The international consensus on time in range (49) endorses pregnancy target ranges and goals for TIR for patients with type 1 diabetes using CGM as reported on the ambulatory glucose profile.
Target range 63–140 mg/dL (3.5–7.8 mmol/L): TIR, goal >70%
Time below range (<63 mg/dL [3.5 mmol/L]), goal <4%
Time below range (<54 mg/dL [3.0 mmol/L]), goal <1%
Time above range (>140 mg/dL [7.8 mmol/L]), goal <25%.
Management of Gestational Diabetes Mellitus
Recommendations
14.13 Lifestyle behavior change is an essential component of management of gestational diabetes mellitus and may suffice for the treatment of many women. Insulin should be added if needed to achieve glycemic targets. A
14.14 Insulin is the preferred medication for treating hyperglycemia in gestational diabetes mellitus. Metformin and glyburide should not be used as first-line agents, as both cross the placenta to the fetus. A Other oral and noninsulin injectable glucose-lowering medications lack long-term safety data.

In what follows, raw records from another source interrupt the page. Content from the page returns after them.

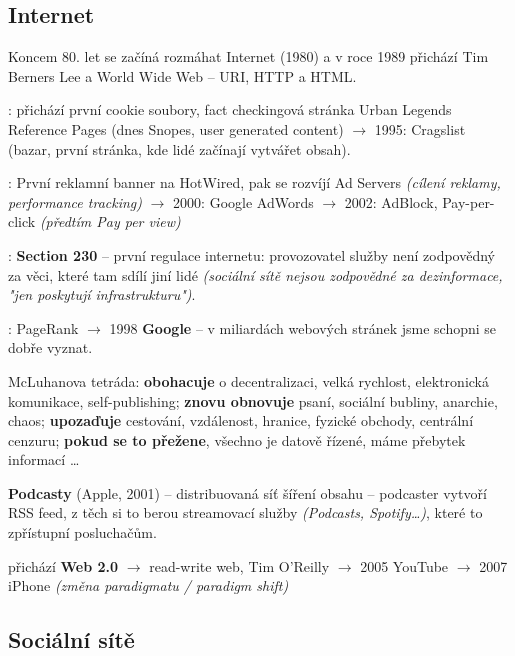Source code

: \subsection{Internet}

Koncem 80. let se začíná rozmáhat Internet (1980) a v roce 1989 přichází Tim Berners Lee a World Wide Web -- URI, HTTP a HTML.

\vspace{4pt}
: přichází první cookie soubory, fact checkingová stránka Urban Legends Reference Pages (dnes Snopes, user generated content) $\to$ 1995: Cragslist (bazar, první stránka, kde lidé začínají vytvářet obsah).

\vspace{4pt}
: První reklamní banner na HotWired, pak se rozvíjí Ad Servers \textit{(cílení reklamy, performance tracking)} $\to$ 2000: Google AdWords $\to$ 2002: AdBlock, Pay-per-click \textit{(předtím Pay per view)}

\vspace{4pt}
: \textbf{Section 230} -- první regulace internetu: provozovatel služby není zodpovědný za věci, které tam sdílí jiní lidé \textit{(sociální sítě nejsou zodpovědné za dezinformace, "jen poskytují infrastrukturu")}.

\vspace{4pt}
: PageRank $\to$ 1998 \textbf{Google} -- v miliardách webových stránek jsme schopni se dobře vyznat.

\vspace{4pt}
\noindent McLuhanova tetráda: \textbf{obohacuje} o decentralizaci, velká rychlost, elektronická komunikace, self-publishing; \textbf{znovu obnovuje} psaní, sociální bubliny, anarchie, chaos; \textbf{upozaďuje} cestování, vzdálenost, hranice, fyzické obchody, centrální cenzuru; \textbf{pokud se to přežene}, všechno je datově řízené, máme přebytek informací \ldots

\vspace{4pt}
\noindent \textbf{Podcasty} (Apple, 2001) -- distribuovaná síť šíření obsahu -- podcaster vytvoří RSS feed, z těch si to berou streamovací služby \textit{(Podcasts, Spotify\ldots)}, které to zpřístupní posluchačům.

\vspace{4pt}
 přichází \textbf{Web 2.0} $\to$ read-write web, Tim O'Reilly $\to$ 2005 YouTube $\to$ 2007 iPhone \textit{(změna paradigmatu / paradigm shift)}

\subsection{Sociální sítě}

14.15 Metformin, when used to treat polycystic ovary syndrome and induce ovulation, should be discontinued by the end of the first trimester. A
GDM is characterized by increased risk of large-for-gestational-age birth weight and neonatal and pregnancy complications and an increased risk of long-term maternal type 2 diabetes and offspring abnormal glucose metabolism in childhood. These associations with maternal oral glucose tolerance test (OGTT) results are continuous with no clear inflection points (37,50). Offspring with exposure to untreated GDM have reduced insulin sensitivity and β-cell compensation and are more likely to have impaired glucose tolerance in childhood (51). In other words, short-term and long-term risks increase with progressive maternal hyperglycemia. Therefore, all women should be tested as outlined in Section 2 “Classification and Diagnosis of Diabetes” (https://doi.org/10.2337/dc21-S002). Although there is some heterogeneity, many randomized controlled trials (RCTs) suggest that the risk of GDM may be reduced by diet, exercise, and lifestyle counseling, particularly when interventions are started during the first or early in the second trimester (52–54). There are no intervention trials in offspring of mothers with GDM.
Lifestyle Management
After diagnosis, treatment starts with medical nutrition therapy, physical activity, and weight management, depending on pregestational weight, as outlined in the section below on preexisting type 2 diabetes, as well as glucose monitoring aiming for the targets recommended by the Fifth International Workshop-Conference on Gestational Diabetes Mellitus (54):
Fasting glucose <95 mg/dL (5.3 mmol/L) and either
One-hour postprandial glucose <140 mg/dL (7.8 mmol/L) or
Two-hour postprandial glucose <120 mg/dL (6.7 mmol/L)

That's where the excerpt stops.